====== Given records
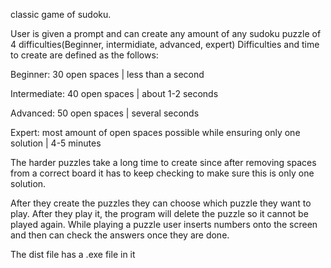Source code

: classic game of sudoku.

User is given a prompt and can create any amount of any sudoku puzzle of 4 difficulties(Beginner, intermidiate, advanced, expert)
Difficulties and time to create are defined as the follows:

Beginner: 30 open spaces | less than a second

Intermediate: 40 open spaces | about 1-2 seconds

Advanced: 50 open spaces | several seconds

Expert: most amount of open spaces possible while ensuring only one solution | 4-5 minutes


The harder puzzles take a long time to create since after removing spaces from a correct board it has to keep checking to make sure this is only one solution. 

After they create the puzzles they can choose which puzzle they want to play.
After they play it, the program will delete the puzzle so it cannot be played again.
While playing a puzzle user inserts numbers onto the screen and then can check the answers once they are done.

The dist file has a .exe file in it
============
Problem details: Once the line with "User is given" is found, write out that line and every one after it through the last line of the records, exactly and with nothing else.

Completed exercise:
User is given a prompt and can create any amount of any sudoku puzzle of 4 difficulties(Beginner, intermidiate, advanced, expert)
Difficulties and time to create are defined as the follows:

Beginner: 30 open spaces | less than a second

Intermediate: 40 open spaces | about 1-2 seconds

Advanced: 50 open spaces | several seconds

Expert: most amount of open spaces possible while ensuring only one solution | 4-5 minutes


The harder puzzles take a long time to create since after removing spaces from a correct board it has to keep checking to make sure this is only one solution. 

After they create the puzzles they can choose which puzzle they want to play.
After they play it, the program will delete the puzzle so it cannot be played again.
While playing a puzzle user inserts numbers onto the screen and then can check the answers once they are done.

The dist file has a .exe file in it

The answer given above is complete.